If you looked up the word ‘tranquil’ in the dictionary, these scenes would have to be pictured there right underneath.  There was a slight chill in the air, the sky was bright blue, with puffy white/grey clouds hiding along the horizon, the water still and reflecting everything in its path.

I decided to spend the day further admiring the scenery of Launceston’s waterways, by joining a Tamar River cruise upon the Tamar Odyssey.  Tamar River Cruises runs a morning cruise which departs not far from my hotel – at Home Point Parade.  Once on board, we are introduced to the crew, and introduce ourselves also, letting everyone know where we are from.  Quite a mix today, some locals, some Hobartians, some Singaporeans and some Melbournites.  We start off down the Tamar, commentary explaining the history of the waterway, local countyside and life staring at us from the riverbanks.

Morning tea is set up, and we munch on local cookies and muffins while meandering down the waterway.

The Tamar was discovered by Matthew Flinders and George Bass in 1798, during an exploration in which they proved that Tasmania was separated from the mainland of Australia.

Then, in 1804, William Collins reported it as suitable for settlement.  The river was named Tamar as a compliment to Governor King who was born on the Tamar in south west England.

On our return journey, we head to Cataract Gorge, while tasting local beers and wines.  All very civilised.

Cataract Gorge is one of Tasmania’s top tourist spots and it’s easy to see why.  The jade coloured waters at the base of the tree lined quarry rocks make for a spectacular entrance to the gorge.

Stepping off the boat at the end of the cruise, I reckon it’s time to explore the rest of the city.  So I walk the streets, which are really quite compact, and head to the Queen Victoria Museum and Art Gallery Inveresk.  I had a brief look through but the bit that looked really interesting  me was the blacksmiths workshop, which was unfortunately closed due to recent vandalism!  (I believe it is now reopened, though with limited viewings).  Luckily, I was able to snap some photos from the entrance still.

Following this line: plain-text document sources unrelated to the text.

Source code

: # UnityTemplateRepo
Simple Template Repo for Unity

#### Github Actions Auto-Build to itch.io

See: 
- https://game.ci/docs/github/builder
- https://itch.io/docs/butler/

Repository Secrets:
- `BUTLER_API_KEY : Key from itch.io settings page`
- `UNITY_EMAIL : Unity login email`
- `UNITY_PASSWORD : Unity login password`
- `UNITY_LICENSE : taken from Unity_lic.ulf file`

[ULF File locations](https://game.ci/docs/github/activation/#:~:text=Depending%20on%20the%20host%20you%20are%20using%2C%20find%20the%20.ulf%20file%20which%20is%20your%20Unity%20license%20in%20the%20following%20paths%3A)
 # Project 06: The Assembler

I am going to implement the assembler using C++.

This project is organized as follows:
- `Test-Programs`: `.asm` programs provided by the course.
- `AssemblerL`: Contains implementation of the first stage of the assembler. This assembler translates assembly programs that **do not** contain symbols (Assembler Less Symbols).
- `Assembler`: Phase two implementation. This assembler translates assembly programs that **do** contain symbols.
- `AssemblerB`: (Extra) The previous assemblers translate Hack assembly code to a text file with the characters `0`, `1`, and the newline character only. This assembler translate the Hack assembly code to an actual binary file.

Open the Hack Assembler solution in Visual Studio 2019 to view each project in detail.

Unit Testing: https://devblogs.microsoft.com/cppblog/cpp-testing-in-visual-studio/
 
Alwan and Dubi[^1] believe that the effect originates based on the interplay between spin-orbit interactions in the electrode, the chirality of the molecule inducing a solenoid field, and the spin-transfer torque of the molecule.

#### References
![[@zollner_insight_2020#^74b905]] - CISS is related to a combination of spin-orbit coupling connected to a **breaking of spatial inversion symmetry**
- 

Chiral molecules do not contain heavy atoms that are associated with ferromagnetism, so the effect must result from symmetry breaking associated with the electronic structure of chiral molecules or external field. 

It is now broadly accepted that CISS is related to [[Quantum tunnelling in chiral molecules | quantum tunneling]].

Walking through the streets of Launceston is quite interesting because there are so many different types of architecture.  I found the buildings to be gorgeous and couldn’t stop snapping photos of them.  I love visiting towns where you can still see the charm of yesteryear and not just full of glittering new glass and steel towers!  I love to be able to see the history of a place, and Launceston certainly didn’t disappoint in this regard.